- Abbreviation: IEEE VR
- Discipline: Virtual reality, Mixed reality, Human–computer interaction, 3D user interfaces

Publication details
- History: 1993–present (as VRAIS 1993–1998; IEEE VR 1999– )
- Frequency: Annual
- Website: ieeevr.org

= IEEE VR =

Annual IEEE conference on virtual reality

The IEEE Conference on Virtual Reality and 3D User Interfaces (IEEE VR) is an annual international research conference covering virtual reality (VR), augmented reality (AR), mixed reality (MR), and 3D user interfaces. In 2018, the long-running IEEE VR conference and the IEEE Symposium on 3D User Interfaces (3DUI) were merged into a single event under the short name IEEE VR. The conference is sponsored by the IEEE Computer Society and the IEEE Visualization and Graphics Technical Community (VGTC).

== History ==
IEEE VR traces its origins to the Virtual Reality Annual International Symposium (VRAIS), first held in Seattle, Washington, in September 1993 and subsequently in North America during the 1990s.

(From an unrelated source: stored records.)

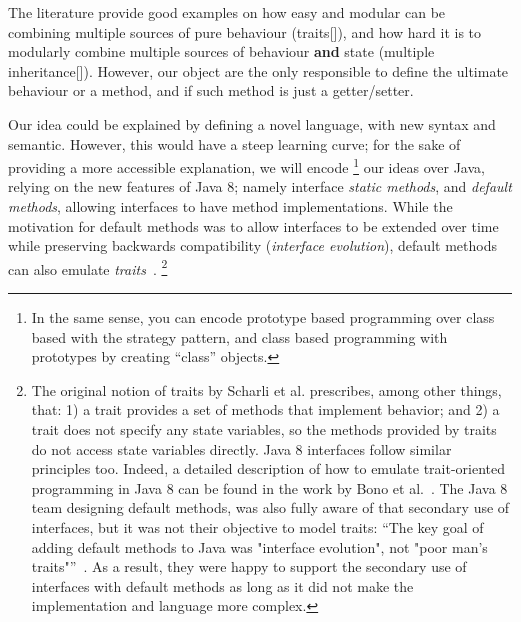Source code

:   The literature provide good examples on how easy and modular can be combining
  multiple sources of pure behaviour (traits[]), and how
  hard it is to modularly combine multiple sources of behaviour \textbf{and} state (multiple inheritance[]).
  However, our object are the only responsible to define 
  the ultimate behaviour or a method, and if such method is just a getter/setter.

Our idea could be explained by defining a novel language, with new syntax and semantic.
However, this would have a
steep learning curve; for the sake of providing a more accessible explanation, we will encode
\footnote{
In the same sense, you can encode prototype based programming over class based with
the strategy pattern, and class based programming with prototypes by creating ``class'' objects.
} our ideas
over Java, relying on the new features of Java 8; namely
interface \emph{static methods}, and \emph{default methods}, allowing interfaces to have
method implementations. While the motivation for default methods was
to allow interfaces to be extended over time while preserving backwards
compatibility (\emph{interface evolution}),
 default methods can also emulate \emph{traits}~\cite{scharli03traits}.
\footnote{The
original notion of traits by Scharli et al. prescribes, among other
things, that: 1) a trait provides a set of methods that implement
behavior; and 2) a trait does not specify any state variables, so the
methods provided by traits do not access state variables
directly. Java 8 interfaces follow similar principles too. Indeed, a
detailed description of how to emulate trait-oriented programming in
Java 8 can be found in the work by Bono et al.~\cite{bono14}. The Java 8
team designing default methods, was also fully aware of that secondary
use of interfaces, but it was not their objective to model traits:
``The key goal of adding default methods to Java was "interface
evolution", not "poor man's traits"''~\cite{goetz13default}. As a result, 
they were happy to support the secondary use of interfaces with
default methods as long as it did not make the implementation and
language more complex.}




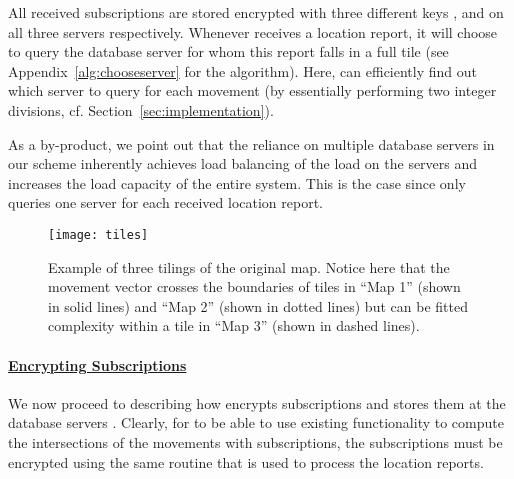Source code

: \documentclass{llncs}
\begin{document}
All received subscriptions are
stored encrypted with three different keys ,  and  on all three servers respectively.  Whenever  receives a location report, it will choose to query the database server  for whom
this report falls in a full tile (see Appendix~\ref{alg:chooseserver} for the algorithm).
Here,  can efficiently find out which server to query for each movement (by essentially performing two integer divisions, cf. Section~\ref{sec:implementation}).




As a by-product, we point out that the reliance on multiple database servers
in our scheme inherently achieves load balancing of the load on the servers and increases the load capacity of the entire system.
This is the case since  only queries one server for each received location report.


\begin{figure}[tb]
	\centering
		\texttt{[image: tiles]}
		\caption{Example of three tilings of the original map. Notice here that the movement vector crosses the boundaries of tiles in ``Map 1'' (shown in solid lines) and ``Map 2'' (shown in dotted lines) but can be fitted complexity within a tile in ``Map 3'' (shown in dashed lines).}
	\label{fig:tiles}
\end{figure}




\paragraph{\underline{Encrypting Subscriptions}\\}

We now proceed to describing how  encrypts subscriptions and stores them at the database servers . Clearly, for  to be able to use existing functionality to compute the intersections of the movements with subscriptions, the subscriptions must be encrypted using the same routine that is used to process the location reports.
\end{document}
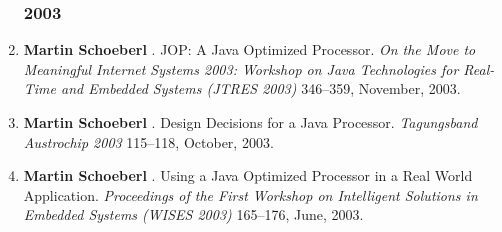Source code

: \begin{enumerate}
\subsubsection*{2003}

\item {\bf Martin Schoeberl }.
 JOP: A Java Optimized Processor.
 \emph{On the Move to Meaningful Internet Systems 2003: Workshop on {J}ava Technologies for Real-Time and Embedded Systems (JTRES 2003)} 346--359, November, 2003.

\item {\bf Martin Schoeberl }.
 Design Decisions for a Java Processor.
 \emph{Tagungsband Austrochip 2003} 115--118, October, 2003.

\item {\bf Martin Schoeberl }.
 Using a Java Optimized Processor in a Real World Application.
 \emph{Proceedings of the First Workshop on Intelligent Solutions in Embedded Systems (WISES 2003)} 165--176, June, 2003.


\end{enumerate}

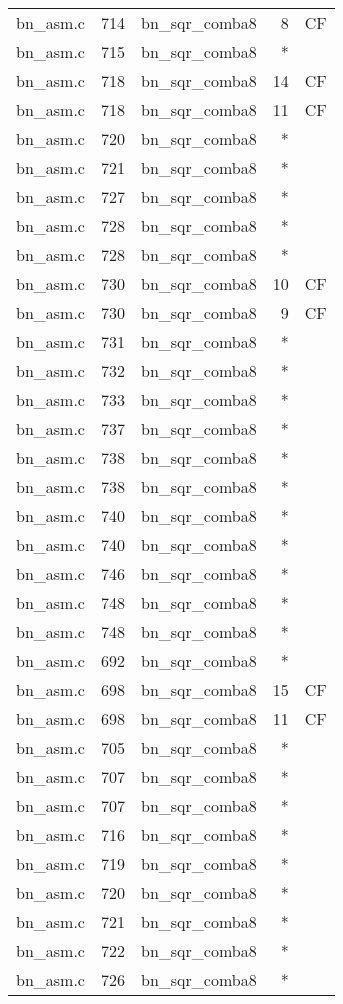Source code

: \begin{table}
\begin{tabular}{lrlrr}
bn\_asm.c& 714&bn\_sqr\_comba8&8 &CF\\
bn\_asm.c& 715&bn\_sqr\_comba8&*&\\
bn\_asm.c& 718&bn\_sqr\_comba8&14&CF\\
bn\_asm.c& 718&bn\_sqr\_comba8&11&CF\\
bn\_asm.c& 720&bn\_sqr\_comba8&*&\\
bn\_asm.c& 721&bn\_sqr\_comba8&*&\\
bn\_asm.c& 727&bn\_sqr\_comba8&*&\\
bn\_asm.c& 728&bn\_sqr\_comba8&*&\\
bn\_asm.c& 728&bn\_sqr\_comba8&*&\\
bn\_asm.c& 730&bn\_sqr\_comba8&10&CF\\
bn\_asm.c& 730&bn\_sqr\_comba8&9 &CF\\
bn\_asm.c& 731&bn\_sqr\_comba8&*&\\
bn\_asm.c& 732&bn\_sqr\_comba8&*&\\
bn\_asm.c& 733&bn\_sqr\_comba8&*&\\
bn\_asm.c& 737&bn\_sqr\_comba8&*&\\
bn\_asm.c& 738&bn\_sqr\_comba8&*&\\
bn\_asm.c& 738&bn\_sqr\_comba8&*&\\
bn\_asm.c& 740&bn\_sqr\_comba8&*&\\
bn\_asm.c& 740&bn\_sqr\_comba8&*&\\
bn\_asm.c& 746&bn\_sqr\_comba8&*&\\
bn\_asm.c& 748&bn\_sqr\_comba8&*&\\
bn\_asm.c& 748&bn\_sqr\_comba8&*&\\
bn\_asm.c& 692&bn\_sqr\_comba8&*&\\
bn\_asm.c& 698&bn\_sqr\_comba8&15&CF\\
bn\_asm.c& 698&bn\_sqr\_comba8&11&CF\\
bn\_asm.c& 705&bn\_sqr\_comba8&*&\\
bn\_asm.c& 707&bn\_sqr\_comba8&*&\\
bn\_asm.c& 707&bn\_sqr\_comba8&*&\\
bn\_asm.c& 716&bn\_sqr\_comba8&*&\\
bn\_asm.c& 719&bn\_sqr\_comba8&*&\\
bn\_asm.c& 720&bn\_sqr\_comba8&*&\\
bn\_asm.c& 721&bn\_sqr\_comba8&*&\\
bn\_asm.c& 722&bn\_sqr\_comba8&*&\\
bn\_asm.c& 726&bn\_sqr\_comba8&*&\\

\end{tabular}
\end{table}
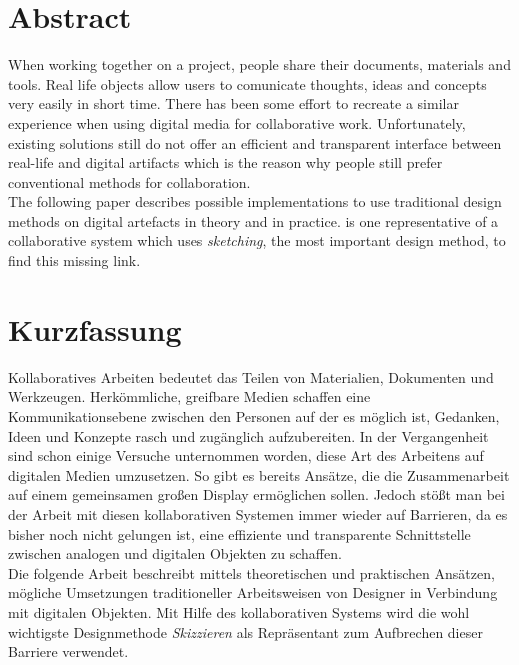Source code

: \begingroup
\let\clearpage\relax
\let\cleardoublepage\relax
\let\cleardoublepage\relax

\chapter*{Abstract}
When working together on a project, people share their documents, materials and tools. Real life objects allow users to comunicate thoughts, ideas and concepts very easily in short time. There has been some effort to recreate a similar experience when using digital media for collaborative work. Unfortunately, existing solutions still do not offer an efficient and transparent interface between real-life and digital artifacts which is the reason why people still prefer conventional methods for collaboration. \\
The following paper describes possible implementations to use traditional design methods on digital artefacts in theory and in practice. \scribbler is one representative of a collaborative system which uses \emph{sketching}, the most important design method, to find this missing link.

\vfill

\chapter*{Kurzfassung}
Kollaboratives Arbeiten bedeutet das Teilen von Materialien, Dokumenten und Werkzeugen. Herkömmliche, greifbare Medien schaffen eine Kommunikationsebene zwischen den Personen auf der es möglich ist, Gedanken, Ideen und Konzepte rasch und zugänglich aufzubereiten. In der Vergangenheit sind schon einige Versuche unternommen worden, diese Art des Arbeitens auf digitalen Medien umzusetzen. So gibt es bereits Ansätze, die die Zusammenarbeit auf einem gemeinsamen großen Display ermöglichen sollen. Jedoch stößt man bei der Arbeit mit diesen kollaborativen Systemen immer wieder auf Barrieren, da es bisher noch nicht gelungen ist, eine effiziente und transparente Schnittstelle zwischen analogen und digitalen Objekten zu schaffen.\\
Die folgende Arbeit beschreibt mittels theoretischen und praktischen Ansätzen, mögliche Umsetzungen traditioneller Arbeitsweisen von Designer in Verbindung mit digitalen Objekten. Mit Hilfe des kollaborativen Systems \scribbler wird die wohl wichtigste Designmethode \emph{Skizzieren} als Repräsentant zum Aufbrechen dieser Barriere verwendet.

\endgroup			

\vfill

From 1999 the event series continued as IEEE Virtual Reality (IEEE VR), with venues rotating across Asia, Europe and North America.

The standalone IEEE Symposium on 3D User Interfaces (3DUI) began as a workshop at IEEE VR in 2004 and grew into a premier venue on 3D interaction. In 2018, IEEE VR and 3DUI were merged into the unified IEEE Conference on Virtual Reality and 3D User Interfaces.